What the exercise asks >>
Leaving out all pictures, return the records word for word.

Entries provided >>
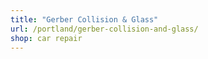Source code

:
 ```yaml
---
title: "Gerber Collision & Glass"
url: /portland/gerber-collision-and-glass/
shop: car repair
---
```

Worked solution >>
Source code

:
 ```yaml
---
title: "Gerber Collision & Glass"
url: /portland/gerber-collision-and-glass/
shop: car repair
---
```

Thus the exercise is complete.